Please give a brief summary of your issue:
We have a situation where we convert a .docx file to a .pdf file and want to support fonts available on Google Fonts without requiring our clients to embed the fonts beforehand. We do this by checking the fonts in the fontTable.xml in the .docx file and downloading the missing ones on Google Fonts.

This works without issue, but we do PDFNet.Initialize() when we initialize the function and then want to support calling it at any time through our API. But PDFNet.Initialize() also loads all available fonts and putting more fonts in after the initialization step isn’t recognised. We cannot use PDFNet.Terminate() because you can’t Initialize after Terminating.

As such, I want to ask if it’s possible for PDFTron to refresh and reload the available fonts at any point.

Please describe your issue and provide steps to reproduce it:

Download Roboto from Roboto - Google Fonts and put it into the /usr/share/fonts/truetype folder on linux.
Use PDFNet.Initialize()
Convert a .docx containing the Roboto to PDF and see that it also exists in the converted PDF.
Download Open Sans from Open Sans - Google Fonts and put it into the same folder in the same function after the initialization step.
Convert a .docx containing the Open Sans font into PDF and see that it does not exist in the converted PDF because it was added after PDFNet.Initialize() loaded the fonts in.

Please provide a link to a minimal sample where the issue is reproducible:

from PDFNetPython3 import Convert, Optimizer, SDFDoc, PDFNet, PDFDoc
doc = PDFDoc()
Convert.OfficeToPDF(pdfdoc, "roboto.docx" ) #assuming roboto.docx exists with that font
Convert.OfficeToPDF(pdfdoc, "opensans.docx" ) #assuming opensans.docx exists with that font
pdfdoc.Save("fonts.pdf", SDFDoc.e_linearized)
pdfdoc.Close()

Ryan · March 16, 2023, 11:43pm

We recommend (especially if you are processing client provided DOCX files) to run DOCX to PDF conversion in a child process. That child process can just run the one conversion, with the fonts you want, and then terminate.

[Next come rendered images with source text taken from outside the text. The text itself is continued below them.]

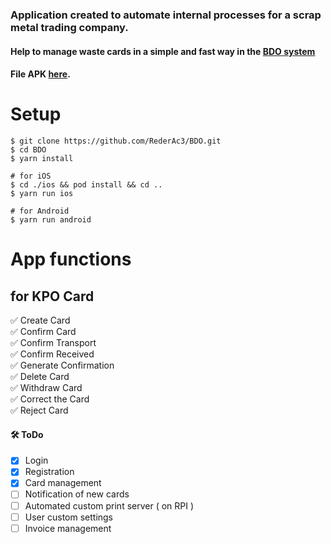 ### Application created to automate internal processes for a scrap metal trading company. 
#### Help to manage waste cards in a simple and fast way in the  [BDO system](https://bdo.mos.gov.pl/)
#### File APK [here](/apk).

# Setup
```
$ git clone https://github.com/RederAc3/BDO.git
$ cd BDO
$ yarn install

# for iOS
$ cd ./ios && pod install && cd ..
$ yarn run ios

# for Android
$ yarn run android

```

# App functions
## for KPO Card
✅ Create Card \
✅ Confirm Card \
✅ Confirm Transport \
✅ Confirm Received \
✅ Generate Confirmation \
✅ Delete Card \
✅ Withdraw Card \
✅ Correct the Card \
✅ Reject Card

#### 🛠 ToDo 
- [x] Login
- [x] Registration
- [x] Card management
- [ ] Notification of new cards
- [ ] Automated custom print server ( on RPI )
- [ ] User custom settings
- [ ] Invoice management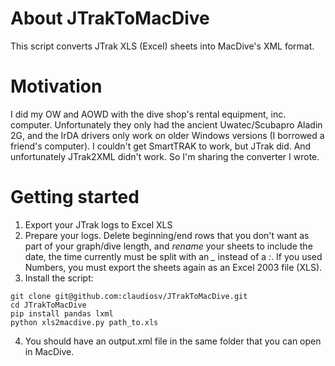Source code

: # About JTrakToMacDive
This script converts JTrak XLS (Excel) sheets into MacDive's XML format.

# Motivation
I did my OW and AOWD with the dive shop's rental equipment, inc. computer. Unfortunately they only had the ancient Uwatec/Scubapro Aladin 2G, and the IrDA drivers only work on older Windows versions (I borrowed a friend's computer). I couldn't get SmartTRAK to work, but JTrak did. And unfortunately JTrak2XML didn't work. So I'm sharing the converter I wrote.

# Getting started
1. Export your JTrak logs to Excel XLS
2. Prepare your logs. Delete beginning/end rows that you don't want as part of your graph/dive length, and *rename* your sheets to include the date, the time currently must be split with an *_* instead of a *:*. If you used Numbers, you must export the sheets again as an Excel 2003 file (XLS).
3. Install the script:
```
git clone git@github.com:claudiosv/JTrakToMacDive.git
cd JTrakToMacDive
pip install pandas lxml
python xls2macdive.py path_to.xls
```
4. You should have an output.xml file in the same folder that you can open in MacDive.
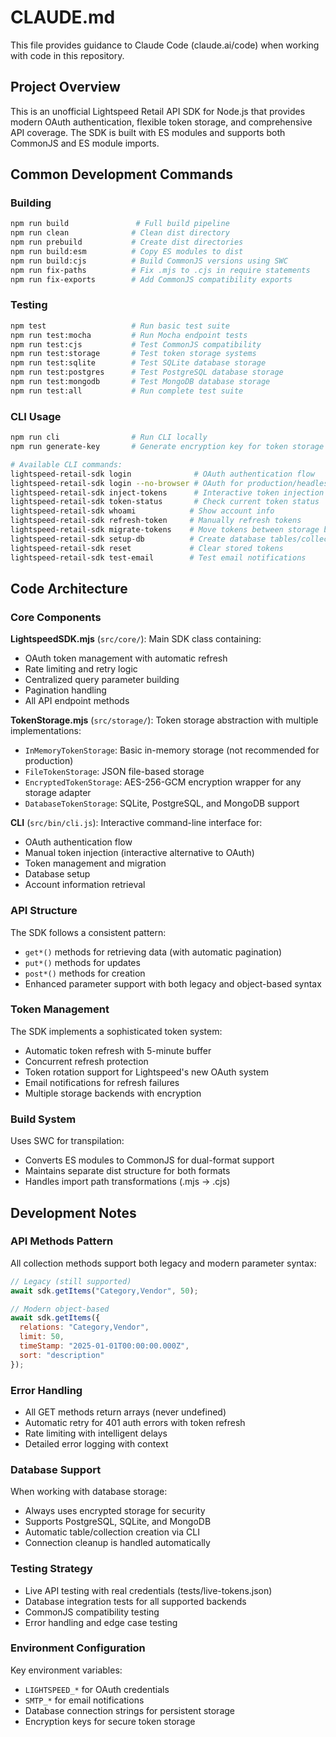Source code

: # CLAUDE.md

This file provides guidance to Claude Code (claude.ai/code) when working with code in this repository.

## Project Overview

This is an unofficial Lightspeed Retail API SDK for Node.js that provides modern OAuth authentication, flexible token storage, and comprehensive API coverage. The SDK is built with ES modules and supports both CommonJS and ES module imports.

## Common Development Commands

### Building
```bash
npm run build               # Full build pipeline
npm run clean              # Clean dist directory
npm run prebuild           # Create dist directories
npm run build:esm          # Copy ES modules to dist
npm run build:cjs          # Build CommonJS versions using SWC
npm run fix-paths          # Fix .mjs to .cjs in require statements
npm run fix-exports        # Add CommonJS compatibility exports
```

### Testing
```bash
npm test                   # Run basic test suite
npm run test:mocha         # Run Mocha endpoint tests
npm run test:cjs           # Test CommonJS compatibility
npm run test:storage       # Test token storage systems
npm run test:sqlite        # Test SQLite database storage
npm run test:postgres      # Test PostgreSQL database storage
npm run test:mongodb       # Test MongoDB database storage
npm run test:all           # Run complete test suite
```

### CLI Usage
```bash
npm run cli                # Run CLI locally
npm run generate-key       # Generate encryption key for token storage

# Available CLI commands:
lightspeed-retail-sdk login              # OAuth authentication flow
lightspeed-retail-sdk login --no-browser # OAuth for production/headless environments
lightspeed-retail-sdk inject-tokens      # Interactive token injection
lightspeed-retail-sdk token-status       # Check current token status
lightspeed-retail-sdk whoami            # Show account info
lightspeed-retail-sdk refresh-token     # Manually refresh tokens
lightspeed-retail-sdk migrate-tokens    # Move tokens between storage backends
lightspeed-retail-sdk setup-db          # Create database tables/collections
lightspeed-retail-sdk reset             # Clear stored tokens
lightspeed-retail-sdk test-email        # Test email notifications
```

## Code Architecture

### Core Components

**LightspeedSDK.mjs** (`src/core/`): Main SDK class containing:
- OAuth token management with automatic refresh
- Rate limiting and retry logic
- Centralized query parameter building
- Pagination handling
- All API endpoint methods

**TokenStorage.mjs** (`src/storage/`): Token storage abstraction with multiple implementations:
- `InMemoryTokenStorage`: Basic in-memory storage (not recommended for production)
- `FileTokenStorage`: JSON file-based storage
- `EncryptedTokenStorage`: AES-256-GCM encryption wrapper for any storage adapter
- `DatabaseTokenStorage`: SQLite, PostgreSQL, and MongoDB support

**CLI** (`src/bin/cli.js`): Interactive command-line interface for:
- OAuth authentication flow
- Manual token injection (interactive alternative to OAuth)
- Token management and migration
- Database setup
- Account information retrieval

### API Structure

The SDK follows a consistent pattern:
- `get*()` methods for retrieving data (with automatic pagination)
- `put*()` methods for updates
- `post*()` methods for creation
- Enhanced parameter support with both legacy and object-based syntax

### Token Management

The SDK implements a sophisticated token system:
- Automatic token refresh with 5-minute buffer
- Concurrent refresh protection
- Token rotation support for Lightspeed's new OAuth system
- Email notifications for refresh failures
- Multiple storage backends with encryption

### Build System

Uses SWC for transpilation:
- Converts ES modules to CommonJS for dual-format support
- Maintains separate dist structure for both formats
- Handles import path transformations (.mjs → .cjs)

## Development Notes

### API Methods Pattern
All collection methods support both legacy and modern parameter syntax:
```javascript
// Legacy (still supported)
await sdk.getItems("Category,Vendor", 50);

// Modern object-based
await sdk.getItems({
  relations: "Category,Vendor",
  limit: 50,
  timeStamp: "2025-01-01T00:00:00.000Z",
  sort: "description"
});
```

### Error Handling
- All GET methods return arrays (never undefined)
- Automatic retry for 401 auth errors with token refresh
- Rate limiting with intelligent delays
- Detailed error logging with context

### Database Support
When working with database storage:
- Always uses encrypted storage for security
- Supports PostgreSQL, SQLite, and MongoDB
- Automatic table/collection creation via CLI
- Connection cleanup is handled automatically

### Testing Strategy
- Live API testing with real credentials (tests/live-tokens.json)
- Database integration tests for all supported backends
- CommonJS compatibility testing
- Error handling and edge case testing

### Environment Configuration
Key environment variables:
- `LIGHTSPEED_*` for OAuth credentials
- `SMTP_*` for email notifications
- Database connection strings for persistent storage
- Encryption keys for secure token storage
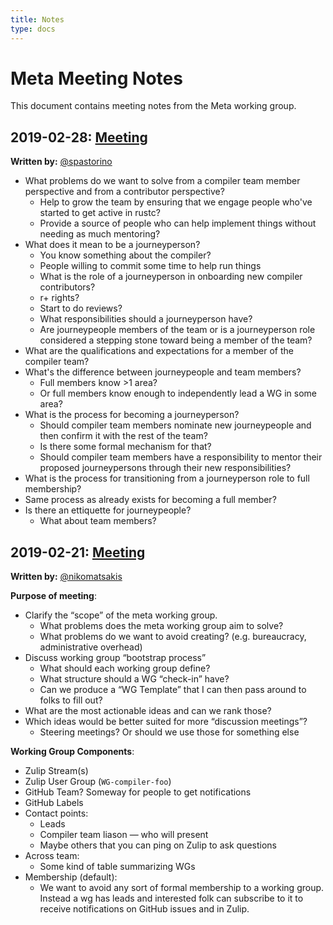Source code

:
 ```yaml
---
title: Notes
type: docs
---
```

# Meta Meeting Notes
This document contains meeting notes from the Meta working group.

## 2019-02-28: [Meeting][meeting20190228]
**Written by:** [@spastorino][spastorino]

- What problems do we want to solve from a compiler team member perspective and from a contributor perspective?
  - Help to grow the team by ensuring that we engage people who've started to get active in rustc?
  - Provide a source of people who can help implement things without needing as much mentoring?
- What does it mean to be a journeyperson?
  - You know something about the compiler?
  - People willing to commit some time to help run things
  - What is the role of a journeyperson in onboarding new compiler contributors?
  - r+ rights?
  - Start to do reviews?
  - What responsibilities should a journeyperson have?
  - Are journeypeople members of the team or is a journeyperson role considered a stepping stone toward being a member of the team?
- What are the qualifications and expectations for a member of the compiler team?
- What's the difference between journeypeople and team members?
  - Full members know >1 area?
  - Or full members know enough to independently lead a WG in some area?
- What is the process for becoming a journeyperson?
  - Should compiler team members nominate new journeypeople and then confirm it with the rest of the team?
  - Is there some formal mechanism for that?
  - Should compiler team members have a responsibility to mentor their proposed journeypersons through their new responsibilities?
- What is the process for transitioning from a journeyperson role to full membership?
 - Same process as already exists for becoming a full member?
- Is there an ettiquette for journeypeople?
  - What about team members?

## 2019-02-21: [Meeting][meeting20190221]
**Written by:** [@nikomatsakis][nikomatsakis]

**Purpose of meeting**:

- Clarify the “scope” of the meta working group.
  - What problems does the meta working group aim to solve?
  - What problems do we want to avoid creating? (e.g. bureaucracy, administrative overhead)
- Discuss working group “bootstrap process”
  - What should each working group define?
  - What structure should a WG “check-in” have?
  - Can we produce a “WG Template” that I can then pass around to folks to fill out?
- What are the most actionable ideas and can we rank those?
- Which ideas would be better suited for more “discussion meetings”?
  - Steering meetings? Or should we use those for something else

**Working Group Components**:

- Zulip Stream(s)
- Zulip User Group (`WG-compiler-foo`)
- GitHub Team? Someway for people to get notifications
- GitHub Labels
- Contact points:
  - Leads
  - Compiler team liason — who will present
  - Maybe others that you can ping on Zulip to ask questions
- Across team:
  - Some kind of table summarizing WGs
- Membership (default):
  - We want to avoid any sort of formal membership to a working group. Instead a wg has leads and interested folk can subscribe to it to receive notifications on GitHub issues and in Zulip.

[meeting20190228]: https://rust-lang.zulipchat.com/#narrow/stream/185694-t-compiler.2Fwg-meta/topic/meeting.202019.2E02.2E28
[meeting20190221]: https://rust-lang.zulipchat.com/#narrow/stream/185694-t-compiler.2Fwg-meta/topic/meeting.202019.2E02.2E21
[spastorino]: https://github.com/spastorino
[nikomatsakis]: https://github.com/nikomatsakis
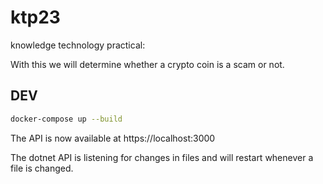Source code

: # ktp23
knowledge technology practical:

With this we will determine whether a crypto coin is a scam or not. 


## DEV

```bash
docker-compose up --build
```

The API is now available at https://localhost:3000

The dotnet API is listening for changes in files and will restart whenever a file is changed.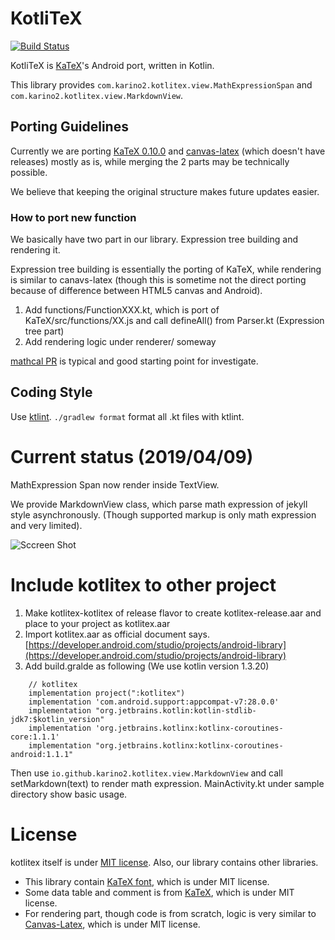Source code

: # KotliTeX

[![Build Status](https://travis-ci.org/karino2/kotlitex.svg?branch=master)](https://travis-ci.org/karino2/kotlitex)

KotliTeX is [KaTeX](https://katex.org)'s Android port, written in Kotlin.

This library provides `com.karino2.kotlitex.view.MathExpressionSpan` and `com.karino2.kotlitex.view.MarkdownView`.

## Porting Guidelines

Currently we are porting [KaTeX 0.10.0](https://github.com/KaTeX/KaTeX/releases/tag/v0.10.0) and [canvas-latex](https://github.com/CurriculumAssociates/canvas-latex) (which doesn't have releases) mostly as is, while merging the 2 parts may be technically possible.

We believe that keeping the original structure makes future updates easier.

### How to port new function

We basically have two part in our library.
Expression tree building and rendering it.

Expression tree building is essentially the porting of KaTeX, while rendering is similar to canavs-latex (though this is sometime not the direct porting because of difference between HTML5 canvas and Android).

1. Add functions/FunctionXXX.kt, which is port of KaTeX/src/functions/XX.js and call defineAll() from Parser.kt (Expression tree part)
2. Add rendering logic under renderer/ someway

[mathcal PR](https://github.com/karino2/kotlitex/pull/106) is typical and good starting point for investigate.

## Coding Style

Use [ktlint](https://ktlint.github.io). `./gradlew format` format all .kt files with ktlint.

# Current status (2019/04/09)

MathExpression Span now render inside TextView.

We provide MarkdownView class, which parse math expression of jekyll style asynchronously. (Though supported markup is only math expression and very limited).

![Sccreen Shot](https://raw.githubusercontent.com/karino2/kotlitex/master/screen_shot.jpg)

# Include kotlitex to other project

1. Make kotlitex-kotlitex of release flavor to create kotlitex-release.aar and place to your project as kotlitex.aar
2. Import kotlitex.aar as official document says. [https://developer.android.com/studio/projects/android-library](https://developer.android.com/studio/projects/android-library)
3. Add build.gralde as following (We use kotlin version 1.3.20)

```
    // kotlitex
    implementation project(":kotlitex")
    implementation 'com.android.support:appcompat-v7:28.0.0'
    implementation "org.jetbrains.kotlin:kotlin-stdlib-jdk7:$kotlin_version"
    implementation 'org.jetbrains.kotlinx:kotlinx-coroutines-core:1.1.1'
    implementation "org.jetbrains.kotlinx:kotlinx-coroutines-android:1.1.1"
```

Then use `io.github.karino2.kotlitex.view.MarkdownView` and call setMarkdown(text) to render math expression.
MainActivity.kt under sample directory show basic usage.

# License

kotlitex itself is under [MIT license](https://raw.githubusercontent.com/karino2/kotlitex/master/LICENSE).
Also, our library contains other libraries.

- This library contain [KaTeX font](https://github.com/KaTeX/katex-fonts), which is under MIT license.
- Some data table and comment is from [KaTeX](https://github.com/KaTeX/KaTeX/), which is under MIT license.
- For rendering part, though code is from scratch, logic is very similar to [Canvas-Latex](https://github.com/CurriculumAssociates/canvas-latex), which is under MIT license.
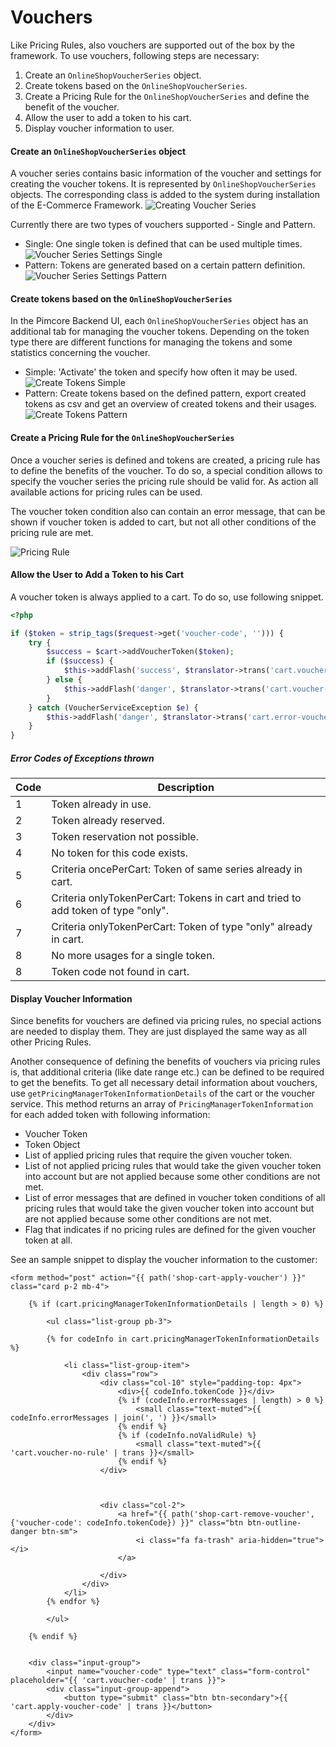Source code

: # Vouchers
Like Pricing Rules, also vouchers are supported out of the box by the framework.
To use vouchers, following steps are necessary:  
1) Create an `OnlineShopVoucherSeries` object.
2) Create tokens based on the `OnlineShopVoucherSeries`.
3) Create a Pricing Rule for the `OnlineShopVoucherSeries` and define the benefit of the voucher.
4) Allow the user to add a token to his cart. 
5) Display voucher information to user.


#### Create an `OnlineShopVoucherSeries` object
A voucher series contains basic information of the voucher and settings for creating the voucher tokens. It is 
represented by `OnlineShopVoucherSeries` objects. The corresponding class is added to the system during installation 
of the E-Commerce Framework. 
![Creating Voucher Series](../../img/voucher-series.png)
 
Currently there are two types of vouchers supported - Single and Pattern.
- Single: One single token is defined that can be used multiple times. 
![Voucher Series Settings Single](../../img/voucher-series-single.jpg)
- Pattern: Tokens are generated based on a certain pattern definition. 
![Voucher Series Settings Pattern](../../img/voucher-series-pattern.png)


#### Create tokens based on the `OnlineShopVoucherSeries`
In the Pimcore Backend UI, each `OnlineShopVoucherSeries` object has an additional tab for managing the voucher tokens. 
Depending on the token type there are different functions for managing the tokens and some statistics concerning the voucher. 
- Simple: 'Activate' the token and specify how often it may be used. 
![Create Tokens Simple](../../img/voucher-series-single-2.jpg)
- Pattern: Create tokens based on the defined pattern, export created tokens as csv and get an overview of created tokens 
and their usages. 
![Create Tokens Pattern](../../img/voucher-series-pattern-2.png)


#### Create a Pricing Rule for the `OnlineShopVoucherSeries`
Once a voucher series is defined and tokens are created, a pricing rule has to define the benefits of the voucher. 
To do so, a special condition allows to specify the voucher series the pricing rule should be valid for. As action all 
available actions for pricing rules can be used.

The voucher token condition also can contain an error message, that can be shown if voucher token is added to cart, but
not all other conditions of the pricing rule are met.  

![Pricing Rule](../../img/voucher-series-rule.jpg)


#### Allow the User to Add a Token to his Cart
A voucher token is always applied to a cart. To do so, use following snippet. 

```php
<?php

if ($token = strip_tags($request->get('voucher-code', ''))) {
    try {
        $success = $cart->addVoucherToken($token);
        if ($success) {
            $this->addFlash('success', $translator->trans('cart.voucher-code-added'));
        } else {
            $this->addFlash('danger', $translator->trans('cart.voucher-code-cound-not-be-added'));
        }
    } catch (VoucherServiceException $e) {
        $this->addFlash('danger', $translator->trans('cart.error-voucher-code-' . $e->getCode()));
    }
}
```

##### Error Codes of Exceptions thrown

| Code | Description |
| ---- | ------------------------------------------------------------------ |
| 1    | Token already in use. |
| 2    | Token already reserved. |
| 3    | Token reservation not possible. |
| 4    | No token for this code exists. |
| 5    | Criteria oncePerCart: Token of same series already in cart. |
| 6    | Criteria onlyTokenPerCart: Tokens in cart and tried to add token of type "only". |
| 7    | Criteria onlyTokenPerCart: Token of type "only" already in cart. |
| 8    | No more usages for a single token. |
| 8    | Token code not found in cart. |


#### Display Voucher Information
Since benefits for vouchers are defined via pricing rules, no special actions are needed to display them. They are just 
displayed the same way as all other Pricing Rules.

Another consequence of defining the benefits of vouchers via pricing rules is, that additional criteria (like date range etc.) 
can be defined to be required to get the benefits. To get all necessary detail information about vouchers, use 
`getPricingManagerTokenInformationDetails` of the cart or the voucher service. This method returns an array of `PricingManagerTokenInformation`
for each added token with following information: 
- Voucher Token
- Token Object
- List of applied pricing rules that require the given voucher token.
- List of not applied pricing rules that would take the given voucher token 
  into account but are not applied because some other conditions are not met.
- List of error messages that are defined in voucher token conditions of all 
  pricing rules that would take the given voucher token into account but are not
  applied because some other conditions are not met. 
- Flag that indicates if no pricing rules are defined for the given voucher token at all.    

See an sample snippet to display the voucher information to the customer:

```twig
<form method="post" action="{{ path('shop-cart-apply-voucher') }}" class="card p-2 mb-4">

    {% if (cart.pricingManagerTokenInformationDetails | length > 0) %}

        <ul class="list-group pb-3">

        {% for codeInfo in cart.pricingManagerTokenInformationDetails %}

            <li class="list-group-item">
                <div class="row">
                    <div class="col-10" style="padding-top: 4px">
                        <div>{{ codeInfo.tokenCode }}</div>
                        {% if (codeInfo.errorMessages | length) > 0 %}
                            <small class="text-muted">{{ codeInfo.errorMessages | join(', ') }}</small>
                        {% endif %}
                        {% if (codeInfo.noValidRule) %}
                            <small class="text-muted">{{ 'cart.voucher-no-rule' | trans }}</small>
                        {% endif %}
                    </div>



                    <div class="col-2">
                        <a href="{{ path('shop-cart-remove-voucher', {'voucher-code': codeInfo.tokenCode}) }}" class="btn btn-outline-danger btn-sm">
                            <i class="fa fa-trash" aria-hidden="true"></i>
                        </a>

                    </div>
                </div>
            </li>
        {% endfor %}

        </ul>

    {% endif %}


    <div class="input-group">
        <input name="voucher-code" type="text" class="form-control" placeholder="{{ 'cart.voucher-code' | trans }}">
        <div class="input-group-append">
            <button type="submit" class="btn btn-secondary">{{ 'cart.apply-voucher-code' | trans }}</button>
        </div>
    </div>
</form>
```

Is running child processes an option for you?
If not, please elaborate.

sofusstray · March 17, 2023, 8:27am

Hi Ryan.

Yes that was the initial intention. To further clarify, we’re using AWS Lambda containers to run the conversion. The issue is that a single container is spawned for 15 minutes and will run multiple requests if it’s done with the first one.

For instance, if one client wants to convert their docx to PDF, then it spawns a Lambda container and runs it. If another client a minute or two later then wants their docx converted then the same Lambda container will run this process. But because this container has already run PDFNet.Initialize() as part of its startup process, it won’t run any custom fonts beyond those of the first person to spawn the container.

We do have a hack-solution at works currently, where we use the subprocess library to call the function that runs PDFTron, but having to completely reinitialize all of PDFTron together with all our other libraries takes longer time and is not a very elegant solution. It works, but I’m wondering if there is some way to just tell PDFTron to load the fonts again without having to spawn an entirely new child process.

Ryan · March 20, 2023, 7:05pm

I’m not sure I follow the issue with launching a child process.

My suggestion is to move just your OfficeToPDF code into a child process.

Your parent process can contain all your other libraries loaded once.

It works, but I’m wondering if there is some way to just tell PDFTron to load the fonts again without having to spawn an entirely new child process.

Currently no, and there is currently no plan to add support for this.